Can you quote the records below in full, word for word?
═════ SUPPLIED RECORDS ═════
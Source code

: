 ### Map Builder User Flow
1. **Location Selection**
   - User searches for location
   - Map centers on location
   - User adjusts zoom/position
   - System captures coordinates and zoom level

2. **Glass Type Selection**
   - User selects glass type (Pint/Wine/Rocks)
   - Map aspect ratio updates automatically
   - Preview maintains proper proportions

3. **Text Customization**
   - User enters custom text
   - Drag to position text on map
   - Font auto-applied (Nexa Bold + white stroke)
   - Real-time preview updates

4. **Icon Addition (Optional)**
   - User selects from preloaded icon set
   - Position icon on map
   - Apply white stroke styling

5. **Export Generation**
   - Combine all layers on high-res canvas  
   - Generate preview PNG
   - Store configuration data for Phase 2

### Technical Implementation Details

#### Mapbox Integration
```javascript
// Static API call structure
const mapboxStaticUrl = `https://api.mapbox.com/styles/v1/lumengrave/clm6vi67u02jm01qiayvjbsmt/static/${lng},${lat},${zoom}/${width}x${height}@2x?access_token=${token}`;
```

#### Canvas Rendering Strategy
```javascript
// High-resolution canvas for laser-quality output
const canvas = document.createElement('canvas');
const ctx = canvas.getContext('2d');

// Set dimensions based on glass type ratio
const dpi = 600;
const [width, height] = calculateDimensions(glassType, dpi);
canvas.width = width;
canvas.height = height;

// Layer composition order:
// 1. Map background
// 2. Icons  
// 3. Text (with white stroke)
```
═════
__ANSWER FOR THE TASK__.
Source code

: ### Map Builder User Flow
1. **Location Selection**
   - User searches for location
   - Map centers on location
   - User adjusts zoom/position
   - System captures coordinates and zoom level

2. **Glass Type Selection**
   - User selects glass type (Pint/Wine/Rocks)
   - Map aspect ratio updates automatically
   - Preview maintains proper proportions

3. **Text Customization**
   - User enters custom text
   - Drag to position text on map
   - Font auto-applied (Nexa Bold + white stroke)
   - Real-time preview updates

4. **Icon Addition (Optional)**
   - User selects from preloaded icon set
   - Position icon on map
   - Apply white stroke styling

5. **Export Generation**
   - Combine all layers on high-res canvas  
   - Generate preview PNG
   - Store configuration data for Phase 2

### Technical Implementation Details

#### Mapbox Integration
```javascript
// Static API call structure
const mapboxStaticUrl = `https://api.mapbox.com/styles/v1/lumengrave/clm6vi67u02jm01qiayvjbsmt/static/${lng},${lat},${zoom}/${width}x${height}@2x?access_token=${token}`;
```

#### Canvas Rendering Strategy
```javascript
// High-resolution canvas for laser-quality output
const canvas = document.createElement('canvas');
const ctx = canvas.getContext('2d');

// Set dimensions based on glass type ratio
const dpi = 600;
const [width, height] = calculateDimensions(glassType, dpi);
canvas.width = width;
canvas.height = height;

// Layer composition order:
// 1. Map background
// 2. Icons  
// 3. Text (with white stroke)
```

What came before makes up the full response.